Retrouvez cet article publié dans la revue Parents.
L’environnement matériel et humain de votre enfant influence le développement de son langage. Certains éléments peuvent même le freiner au point, dans certaines circonstances, d’entraîner un retard. Explications.
Louis, 3 ans et demi, fixe du regard les images qui défilent sur son petit écran. Au menu : un programme éducatif destiné à enrichir son vocabulaire. Ce soir, ce sont les animaux de la ferme qui sont à l’honneur. Toutes les 7 secondes en moyenne, un animal apparaît, tandis qu’une voix enjouée d’enfant le présente : « La vache, meuuuuuh », « Le canard, coin coin », « le mouton, bêêêêêêêê »… Ce petit garçon est familier de la télévision. Depuis sa naissance, il lui a consacré beaucoup de son temps et de son attention, 4 à 5 heures par jour en moyenne.
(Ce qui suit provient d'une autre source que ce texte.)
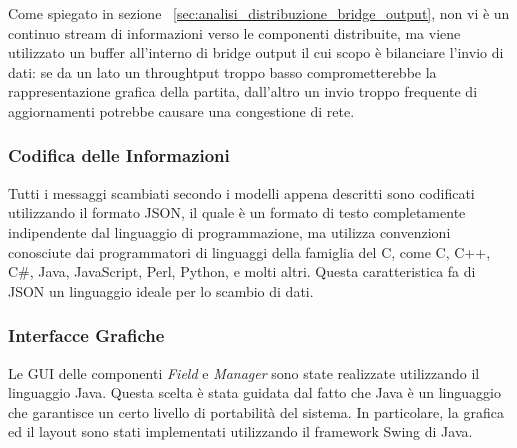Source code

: Come spiegato in sezione ~\ref{sec:analisi_distribuzione_bridge_output}, non vi \`{e} un continuo stream di informazioni verso le componenti distribuite, ma viene utilizzato un buffer all'interno di bridge output il cui scopo \`{e} bilanciare l'invio di dati: se da un lato un throughtput troppo basso comprometterebbe la rappresentazione grafica della partita, dall'altro un invio troppo frequente di aggiornamenti potrebbe causare una congestione di rete.

\subsubsection{Codifica delle Informazioni}
Tutti i messaggi scambiati secondo i modelli appena descritti sono codificati utilizzando il formato JSON, il quale \`{e} un formato di testo completamente indipendente dal linguaggio di programmazione, ma utilizza convenzioni conosciute dai programmatori di linguaggi della famiglia del C, come C, C++, C\#, Java, JavaScript, Perl, Python, e molti altri. Questa caratteristica fa di JSON un linguaggio ideale per lo scambio di dati.

\subsubsection{Interfacce Grafiche}
Le GUI delle componenti \emph{Field} e \emph{Manager} sono state realizzate utilizzando il linguaggio Java. Questa scelta \`{e} stata guidata dal fatto che Java \`{e} un linguaggio che garantisce un certo livello di portabilit\`{a} del sistema. In particolare, la grafica ed il layout sono stati implementati utilizzando il framework Swing di Java.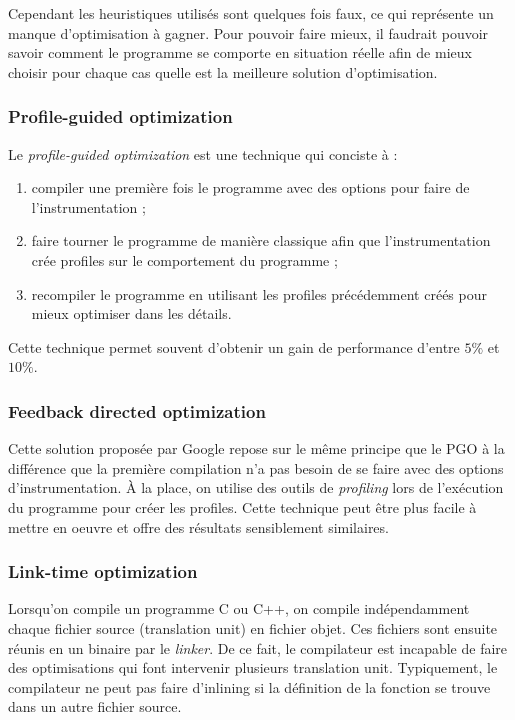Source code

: \documentclass[a4paper]{report}
\begin{document}
Cependant les heuristiques utilisés sont quelques fois faux, ce qui représente un manque d'optimisation à gagner.
Pour pouvoir faire mieux, il faudrait pouvoir savoir comment le programme se comporte en situation réelle afin de mieux choisir pour chaque cas quelle est la meilleure solution d'optimisation.

\subsubsection{Profile-guided optimization}
Le \emph{profile-guided optimization} est une technique qui conciste à :
\begin{enumerate}
    \item compiler une première fois le programme avec des options pour faire de l'instrumentation ;
    \item faire tourner le programme de manière classique afin que l'instrumentation crée profiles sur le comportement du programme ;
    \item recompiler le programme en utilisant les profiles précédemment créés pour mieux optimiser dans les détails.
\end{enumerate}
Cette technique permet souvent d'obtenir un gain de performance d'entre $5\%$ et $10\%$.

\subsubsection{Feedback directed optimization}
Cette solution proposée par Google repose sur le même principe que le PGO à la différence que la première compilation n'a pas besoin de se faire avec des options d'instrumentation.
À la place, on utilise des outils de \emph{profiling} lors de l'exécution du programme pour créer les profiles.
Cette technique peut être plus facile à mettre en oeuvre et offre des résultats sensiblement similaires.

\subsubsection{Link-time optimization}
Lorsqu'on compile un programme C ou C++, on compile indépendamment chaque fichier source (translation unit) en fichier objet.
Ces fichiers sont ensuite réunis en un binaire par le \emph{linker}.
De ce fait, le compilateur est incapable de faire des optimisations qui font intervenir plusieurs translation unit.
Typiquement, le compilateur ne peut pas faire d'inlining si la définition de la fonction se trouve dans un autre fichier source.
\end{document}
Et, quand il n’y est pas exposé, il tripote le téléphone de sa maman et jongle parmi tous les jouets électroniques (éducatifs, pour la plupart) qui jonchent le sol de sa chambre. Malheureusement, malgré le volume considérable de programmes éducatifs qu’il a pu consommer, ce petit garçon ne parle toujours pas. Au contraire, son niveau de langage est nettement inférieur à celui des enfants de son âge. Pour autant, Louis n’est pas un cas isolé.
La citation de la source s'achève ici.